The 20th century saw many epic battles searing across continents. But not all of these were blood and flames. The most inspiring was the general march of human rights. Sometimes, these too, were violent, as scarring and monstrous as war when the aggressors refused to honor human dignity.
But repeatedly, consistently, the century saw the fighters for human freedom win: whether fighting for voting rights or self-governance, to basic liberties from being second-class citizens and discriminated against on racial grounds.
Who can possibly sum up these struggles? All of the local leaders, from King to Mandela, Gandhi to Guevara, were seen as inspirations to others. The Unknown Rebel, standing in front of the tanks rolling towards Tienanmen Square may not have a name, but is immediately inspiring.
There is one document that gives me more hope for humanity, though, than any other. The Universal Declaration of Human Rights is, as one of its principal creators Eleanor Roosevelt called it, “the Magna Carta of our time.”
Within the United States Roosevelt had fought for women and for African Americans during the 1930s and 1940s. But her time at the fledgling UN, as the first Chairperson of the UN Commission on Human Rights was her grandest role: she would show the world what the UN was capable of and stood for.

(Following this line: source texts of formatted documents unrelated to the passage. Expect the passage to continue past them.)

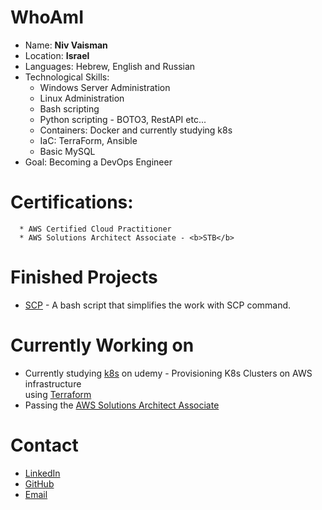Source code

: # WhoAmI
  * Name: <b>Niv Vaisman</b><br>
  * Location: <b>Israel</b>
  * Languages: Hebrew, English and Russian
  * Technological Skills:
    * Windows Server Administration
    * Linux Administration
    * Bash scripting
    * Python scripting - BOTO3, RestAPI etc...
    * Containers: Docker and currently studying k8s
    * IaC: TerraForm, Ansible
    * Basic MySQL
   * Goal: Becoming a DevOps Engineer

# Certifications:
      * AWS Certified Cloud Practitioner
      * AWS Solutions Architect Associate - <b>STB</b>

# Finished Projects
  * [SCP](https://github.com/nivaisman/MyScripts/blob/main/Shell-scripts/scp.sh) - A bash script that simplifies the work with SCP command.

# Currently Working on
  * Currently studying [k8s](https://kubernetes.io/) on udemy - Provisioning K8s Clusters on AWS infrastructure<br>
    using [Terraform](https://www.terraform.io/)
  * Passing the [AWS Solutions Architect Associate](https://aws.amazon.com/certification/certified-solutions-architect-associate/)
  
# Contact
  * [LinkedIn](https://www.linkedin.com/in/nivaisman)
  * [GitHub](https://www.github.com/nivaisman)
  * [Email](niv.devmail@gmail.com)
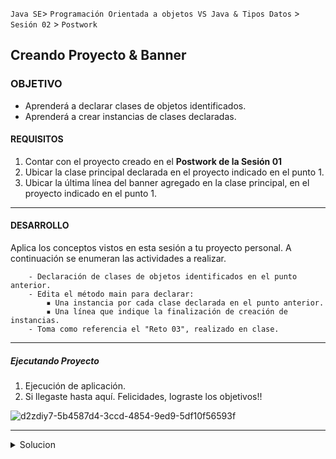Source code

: 
`Java SE`> `Programación Orientada a objetos VS Java & Tipos Datos` > `Sesión 02` > `Postwork`


## Creando Proyecto & Banner 

### OBJETIVO

- Aprenderá a declarar clases de objetos identificados.
- Aprenderá a crear instancias de clases declaradas.

#### REQUISITOS

1. Contar con el proyecto creado en el <b>Postwork de la Sesión 01</b>
2. Ubicar la clase principal declarada en el proyecto indicado en el punto 1.
3. Ubicar la última línea del banner agregado en la clase principal, en el proyecto indicado en el punto 1.

<hr>

#### DESARROLLO

Aplica los conceptos vistos en esta sesión a tu proyecto personal. A continuación se enumeran las actividades a realizar.
          
        - Declaración de clases de objetos identificados en el punto anterior.
        - Edita el método main para declarar:
            ▪ Una instancia por cada clase declarada en el punto anterior.
            ▪ Una línea que indique la finalización de creación de instancias.  
        - Toma como referencia el "Reto 03", realizado en clase.
<hr>

##### Ejecutando Proyecto

1. Ejecución de aplicación. 
2. Si llegaste hasta aquí. Felicidades, lograste los objetivos!!

![d2zdiy7-5b4587d4-3ccd-4854-9ed9-5df10f56593f](https://user-images.githubusercontent.com/56565204/67229369-ca235000-f400-11e9-9c31-ca19d9283269.png)

<hr>

<details>
	<summary>Solucion</summary>
	<p> 2. Declara las clases de los objetos identificados en la problemática.</p>
        <p> 3. Declara una instancia por cada clase ya declarada. </p>
        <p> 4. Agrega la impresión de una línea que indique la finalización de creación de instancias.
	<p> 5. Ejecutar Proyecto </p>
</details> 
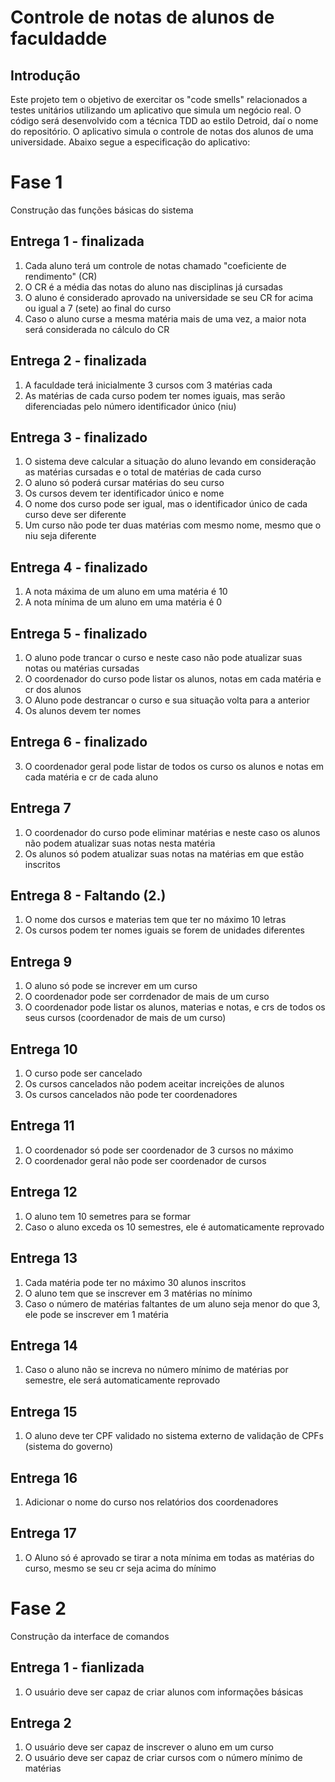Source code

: # Controle de notas de alunos de faculdadde
## Introdução
Este projeto tem o objetivo de exercitar os "code smells" relacionados a testes unitários utilizando um aplicativo que simula um negócio real.
O código será desenvolvido com a técnica TDD ao estilo Detroid, daí o nome do repositório.
O aplicativo simula o controle de notas dos alunos de uma universidade. Abaixo segue a especificação do aplicativo:
# Fase 1
Construção das funções básicas do sistema
## Entrega 1 - finalizada
1. Cada aluno terá um controle de notas chamado "coeficiente de rendimento" (CR)
2. O CR é a média das notas do aluno nas disciplinas já cursadas
3. O aluno é considerado aprovado na universidade se seu CR for acima ou igual a 7 (sete) ao final do curso
4. Caso o aluno curse a mesma matéria mais de uma vez, a maior nota será considerada no cálculo do CR
## Entrega 2 - finalizada
1. A faculdade terá inicialmente 3 cursos com 3 matérias cada
2. As matérias de cada curso podem ter nomes iguais, mas serão diferenciadas pelo número identificador único (niu)
## Entrega 3 - finalizado
1. O sistema deve calcular a situação do aluno levando em consideração as matérias cursadas e o total de matérias de cada curso
2. O aluno só poderá cursar matérias do seu curso
3. Os cursos devem ter identificador único e nome
4. O nome dos curso pode ser igual, mas o identificador único de cada curso deve ser diferente
5. Um curso não pode ter duas matérias com mesmo nome, mesmo que o niu seja diferente
## Entrega 4 - finalizado
1. A nota máxima de um aluno em uma matéria é 10
2. A nota mínima de um aluno em uma matéria é 0
## Entrega 5 - finalizado
1. O aluno pode trancar o curso e neste caso não pode atualizar suas notas ou matérias cursadas
2. O coordenador do curso pode listar os alunos, notas em cada matéria e cr dos alunos
3. O Aluno pode destrancar o curso e sua situação volta para a anterior
4. Os alunos devem ter nomes
## Entrega 6 - finalizado
3. O coordenador geral pode listar de todos os curso os alunos e notas em cada matéria e cr de cada aluno
## Entrega 7
1. O coordenador do curso pode eliminar matérias e neste caso os alunos não podem atualizar suas notas nesta matéria
2. Os alunos só podem atualizar suas notas na matérias em que estão inscritos
## Entrega 8 - Faltando (2.)
1. O nome dos cursos e materias tem que ter no máximo 10 letras
2. Os cursos podem ter nomes iguais se forem de unidades diferentes
## Entrega 9
1. O aluno só pode se increver em um curso
2. O coordenador pode ser corrdenador de mais de um curso
3. O coordenador pode listar os alunos, materias e notas, e crs de todos os seus cursos (coordenador de mais de um curso)
## Entrega 10
1. O curso pode ser cancelado
2. Os cursos cancelados não podem aceitar increições de alunos
3. Os cursos cancelados não pode ter coordenadores
## Entrega 11
1. O coordenador só pode ser coordenador de 3 cursos no máximo
2. O coordenador geral não pode ser coordenador de cursos
## Entrega 12
1. O aluno tem 10 semetres para se formar
2. Caso o aluno exceda os 10 semestres, ele é automaticamente reprovado
## Entrega 13
1. Cada matéria pode ter no máximo 30 alunos inscritos
2. O aluno tem que se inscrever em 3 matérias no mínimo
3. Caso o número de matérias faltantes de um aluno seja menor do que 3, ele pode se inscrever em 1 matéria
## Entrega 14
1. Caso o aluno não se increva no número mínimo de matérias por semestre, ele será automaticamente reprovado
## Entrega 15
1. O aluno deve ter CPF validado no sistema externo de validação de CPFs (sistema do governo)
## Entrega 16
1. Adicionar o nome do curso nos relatórios dos coordenadores
## Entrega 17
1. O Aluno só é aprovado se tirar a nota mínima em todas as matérias do curso, mesmo se seu cr seja acima do mínimo
# Fase 2
Construção da interface de comandos 
## Entrega 1 - fianlizada
1. O usuário deve ser capaz de criar alunos com informações básicas
## Entrega 2
1. O usuário deve ser capaz de inscrever o aluno em um curso
2. O usuário deve ser capaz de criar cursos com o número mínimo de matérias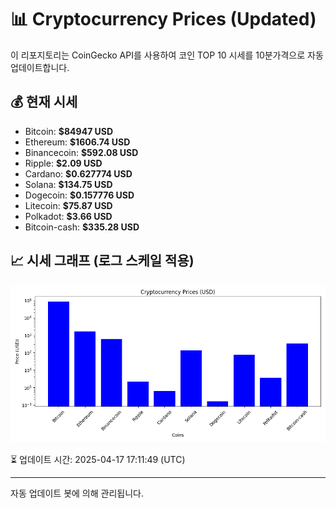 
# 📊 Cryptocurrency Prices (Updated)

이 리포지토리는 CoinGecko API를 사용하여 코인 TOP 10 시세를 10분가격으로 자동 업데이트합니다.

## 💰 현재 시세
- Bitcoin: **$84947 USD**
- Ethereum: **$1606.74 USD**
- Binancecoin: **$592.08 USD**
- Ripple: **$2.09 USD**
- Cardano: **$0.627774 USD**
- Solana: **$134.75 USD**
- Dogecoin: **$0.157776 USD**
- Litecoin: **$75.87 USD**
- Polkadot: **$3.66 USD**
- Bitcoin-cash: **$335.28 USD**

## 📈 시세 그래프 (로그 스케일 적용)
![Crypto Prices](crypto_prices.png)

⏳ 업데이트 시간: 2025-04-17 17:11:49 (UTC)

---
자동 업데이트 봇에 의해 관리됩니다.

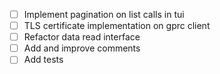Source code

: -   [ ] Implement pagination on list calls in tui
-   [ ] TLS certificate implementation on gprc client
-   [ ] Refactor data read interface
-   [ ] Add and improve comments
-   [ ] Add tests
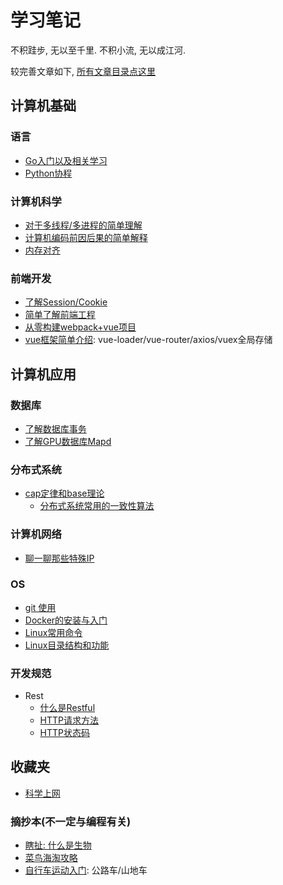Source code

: # 学习笔记
不积跬步, 无以至千里. 不积小流, 无以成江河.

较完善文章如下, [所有文章目录点这里](/catalog.md)

## 计算机基础
### 语言
- [Go入门以及相关学习](/basics/language/golang/)
- [Python协程](/basics/language/python/coroutines.md)
### 计算机科学
- [对于多线程/多进程的简单理解](/basics/skill/thread_process.md)
- [计算机编码前因后果的简单解释](/basics/skill/encode/encode_0.md)
- [内存对齐](/basics/skill/Memory-Alignment.md)
### 前端开发
- [了解Session/Cookie](/basics/front_end/fe/Session-Cookie.md)
- [简单了解前端工程](/basics/front_end/fe/dev&build&deploy.md)
- [从零构建webpack+vue项目](/basics/front_end/fe/crete-project.md)
- [vue框架简单介绍](/basics/front_end/vue/vue.md): vue-loader/vue-router/axios/vuex全局存储

## 计算机应用
### 数据库
- [了解数据库事务](/application/database/basics/transaction.md)
- [了解GPU数据库Mapd](/application/database/mapd/Mapd.md)
### 分布式系统
- [cap定律和base理论](/application/distributed_system/cap_base.md)
    - [分布式系统常用的一致性算法](/application/distributed_system/consistency.md)
### 计算机网络
- [聊一聊那些特殊IP](/application/network/special_ip.md)
### OS
- [git 使用](/application/os/git/use.md)
- [Docker的安装与入门](/application/os/lxc/docker/how_to_use.md)
- [Linux常用命令](/application/os/linux_cmd/basic_cmd.md)
- [Linux目录结构和功能](/application/os/linux_cmd/dirstructure.md)
### 开发规范
- Rest
    - [什么是Restful](/application/standard/rest/restful.md)
    - [HTTP请求方法](/application/standard/rest/HTTP_request_methods.md)
    - [HTTP状态码](/application/standard/rest/HTTP_status_code.md)

## 收藏夹
- [科学上网](/collect/aweone/soft/shadowsocks.md)
### 摘抄本(不一定与编程有关)
- [瞎扯: 什么是生物](/collect/litera/FUN/WhatsIt.md)
- [菜鸟海淘攻略](/collect/litera/RESEARCH/HowGoSea.md)
- [自行车运动入门](/collect/litera/RESEARCH/HowChooseBike.md): 公路车/山地车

The tone set in this document would be critical for the freedom and struggles around the globe.
The Universal Declaration is still unfulfilled. Many countries still aren't free. Even those with decent records can make poor and painful choices, as the United States did during the first years of this century under George W. Bush. Whenever civil rights, liberties, and freedoms are suppressed, for anyone, it is a blow to Roosevelt's vision. When an assassin took the life of Harvey Milk or Aung San Suu Kyi was put under house arrest, these are as detrimental, and damaging, as wiretapping and torture.
When, on the other hand, a new South Africa emerged which tolerated all people regardless of any factors as equals, it shows how powerful and enduring the testament has become, and what gains it can achieve through international standards, pressure, and the advancement of a humane humanity.